30 mins on the train and you would've been in Amsterdam. I was horrified when receiving the news that morning. We interceded for the families and anyone involved throughout the day. Now, Mondays are the days we go out for evangelism, but we didn't feel right about going off in our normal groups, or if it was even right to leave the building at all. We rounded everyone up that night and prayed about what we should do that night.
I asked God for a picture to help us out.
And I saw a picture of me on a train platform, running full force towards the train tracks as a train was rapidly approaching. And just as my feet left the platform and the train was about to hit me, someone grabbed me at the last minute and saved me from my doom, and I watched the train speed past my face.
I sat and asked Holy Spirit what it meant.

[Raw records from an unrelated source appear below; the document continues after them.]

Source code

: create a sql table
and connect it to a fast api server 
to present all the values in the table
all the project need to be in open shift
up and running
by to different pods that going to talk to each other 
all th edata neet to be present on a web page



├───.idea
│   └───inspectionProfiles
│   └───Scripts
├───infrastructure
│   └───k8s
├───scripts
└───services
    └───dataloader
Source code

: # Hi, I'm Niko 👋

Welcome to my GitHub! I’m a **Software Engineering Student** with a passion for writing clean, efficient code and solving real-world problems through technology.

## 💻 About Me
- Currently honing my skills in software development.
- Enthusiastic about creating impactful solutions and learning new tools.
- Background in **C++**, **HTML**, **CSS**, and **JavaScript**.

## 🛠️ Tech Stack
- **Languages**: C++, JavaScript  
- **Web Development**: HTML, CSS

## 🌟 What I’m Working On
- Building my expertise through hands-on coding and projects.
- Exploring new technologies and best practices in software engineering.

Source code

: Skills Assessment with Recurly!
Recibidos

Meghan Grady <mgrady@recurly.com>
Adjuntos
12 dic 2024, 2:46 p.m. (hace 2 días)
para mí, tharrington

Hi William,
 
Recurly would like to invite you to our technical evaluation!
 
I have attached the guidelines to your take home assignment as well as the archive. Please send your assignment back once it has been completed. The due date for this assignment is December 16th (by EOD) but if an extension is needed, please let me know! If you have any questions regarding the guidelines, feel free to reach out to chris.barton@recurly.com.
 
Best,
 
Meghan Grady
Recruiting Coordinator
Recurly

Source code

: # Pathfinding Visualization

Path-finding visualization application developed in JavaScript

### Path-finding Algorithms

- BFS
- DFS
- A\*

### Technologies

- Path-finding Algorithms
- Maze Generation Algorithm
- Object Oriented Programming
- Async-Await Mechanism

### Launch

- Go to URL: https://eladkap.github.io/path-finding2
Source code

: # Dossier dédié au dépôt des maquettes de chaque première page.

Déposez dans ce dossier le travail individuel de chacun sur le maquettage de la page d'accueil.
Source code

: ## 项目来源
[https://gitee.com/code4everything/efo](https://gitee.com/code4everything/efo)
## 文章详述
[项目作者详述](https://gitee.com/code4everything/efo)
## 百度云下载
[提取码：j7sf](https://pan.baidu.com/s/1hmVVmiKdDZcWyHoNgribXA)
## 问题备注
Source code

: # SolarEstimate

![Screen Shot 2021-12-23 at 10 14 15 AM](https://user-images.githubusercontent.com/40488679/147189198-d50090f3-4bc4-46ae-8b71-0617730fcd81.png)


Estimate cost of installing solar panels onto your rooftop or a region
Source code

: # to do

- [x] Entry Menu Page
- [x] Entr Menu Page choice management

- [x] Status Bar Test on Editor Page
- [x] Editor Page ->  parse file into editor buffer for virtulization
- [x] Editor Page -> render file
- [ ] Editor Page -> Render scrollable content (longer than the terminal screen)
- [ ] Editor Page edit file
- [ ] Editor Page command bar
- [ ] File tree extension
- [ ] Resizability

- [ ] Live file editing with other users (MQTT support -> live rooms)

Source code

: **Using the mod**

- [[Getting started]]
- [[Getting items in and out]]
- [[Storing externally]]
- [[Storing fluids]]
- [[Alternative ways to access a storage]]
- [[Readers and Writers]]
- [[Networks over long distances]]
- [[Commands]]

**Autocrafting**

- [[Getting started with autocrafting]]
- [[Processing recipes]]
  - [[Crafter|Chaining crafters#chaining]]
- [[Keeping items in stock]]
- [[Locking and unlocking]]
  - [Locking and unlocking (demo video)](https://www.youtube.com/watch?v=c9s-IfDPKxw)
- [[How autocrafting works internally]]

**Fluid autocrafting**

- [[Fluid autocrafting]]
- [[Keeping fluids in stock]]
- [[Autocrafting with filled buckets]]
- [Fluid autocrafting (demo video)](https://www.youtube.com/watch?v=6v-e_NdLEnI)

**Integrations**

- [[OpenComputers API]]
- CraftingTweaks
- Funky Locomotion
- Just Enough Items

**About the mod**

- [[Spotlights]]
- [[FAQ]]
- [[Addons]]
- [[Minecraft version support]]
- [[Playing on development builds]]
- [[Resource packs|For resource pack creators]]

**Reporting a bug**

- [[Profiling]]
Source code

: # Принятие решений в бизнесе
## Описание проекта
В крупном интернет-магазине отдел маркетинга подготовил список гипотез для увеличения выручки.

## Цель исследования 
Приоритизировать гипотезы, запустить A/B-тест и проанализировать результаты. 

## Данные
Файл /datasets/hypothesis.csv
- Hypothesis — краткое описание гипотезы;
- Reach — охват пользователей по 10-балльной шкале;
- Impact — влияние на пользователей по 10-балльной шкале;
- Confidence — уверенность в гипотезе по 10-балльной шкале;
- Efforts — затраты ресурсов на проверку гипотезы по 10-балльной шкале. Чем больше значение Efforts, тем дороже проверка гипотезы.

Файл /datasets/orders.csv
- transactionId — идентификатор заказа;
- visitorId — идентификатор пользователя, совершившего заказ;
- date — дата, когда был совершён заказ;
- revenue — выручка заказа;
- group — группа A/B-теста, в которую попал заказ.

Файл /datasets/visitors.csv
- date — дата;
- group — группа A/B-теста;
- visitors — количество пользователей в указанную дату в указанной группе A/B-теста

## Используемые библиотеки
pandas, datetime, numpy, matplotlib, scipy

He told me that we needed to go out and be with the people, head first, unafraid. And that he would protect us and keep us safe from falling into any danger.
I also suddenly remembered my cousin Ian who committed suicide by jumping in front of a train a little over a year ago, rest in peace Ian. And that what he needed more than anything was people, people to be with him and to share the hopes and promises of God for his life. And most importantly the love of God. I hadn't thought about him for a long time, and I felt this major urgency to reach the people of Amsterdam tonight.
Everyone resounded in leaving the base and we headed to Amsterdam Centraal station.
We made signs and bought flowers and picked up a guitar and headed off into the night.
We reached the station and held up our signs to the people, they read about how peace will win and fear will lose. And how love is greater than fear, and that we are praying for Utrecht.
We started to sing praises to God. And people slowly trickled by to watch us.
Their faces were filled with awe and bewilderment. It was as if I could read the thoughts those around.
'How could they bring so much joy in a time of such sorrow?'
'Why are they not afraid to come here after what has happened?'
But the underlying question was where is this so-called 'love' coming from.
After a while, some of us started to hand out flowers to people catching their trains, and some that were leaving them. People were shocked by the love we were extending, and smiles spread across the faces of many recipients.
As we handed out flowers we asked people if they wanted to pray with us for the families. Some were open, some weren't. Some were too busy, some weren't. Some prayed to other gods, some didn't.
But there's one couple that I'll never forget.
I walked up to them with my sign and asked them if they had heard about what had happened earlier that morning. They noded with sadness in their eyes, 'we are here from Turkey on vacation' the man said, 'and we are very sad to have heard what has happened.' They also informed me about what had happened in NewZealand. My heart broke at the news, and I asked them if they wanted to pray with me for NewZealand and Utrecht.
They nodded their heads with hesitant looks.
I began to pray a short prayer for unity in NewZealand and the Netherlands, and that God's love would touch them, and for protection over them.
After I was done, I looked up to the couple and the man was smiling at me. He must've realized that I was a Christian by my prayer because what he said next was truly astonishing:
'We are Muslims, but I am very happy that we can come together and pray for these people.'
And I could see in his eyes that he meant it in his heart.
I smiled at them and said thank you for letting me pray with them.
I walked away and was amazed at what had just happened. I had prayed for unity, and I suppose I had just gotten it (it's funny how God does that). Even as I write this now I just feel God's sweet love for these two people I met, I almost want to cry because my heart hurts for them, as God is dying to meet them where they are.
And I have great faith that God is going to leave the 99 for them, and he's not finished with them yet.
We finished that night by making a group and having one person shout their testimony to us and anyone around. It was wonderful to see how all of us came together to do that- to be vulnerable like that.
We walked back after about an hour and a half, and we sang the whole way back too.
I felt like such a Jesus hippie, and it was great. I had always wanted to sing in the streets and touch people with God's love by giving people grocery store flowers.
I went to bed that night with a greater understanding of God's powerful love.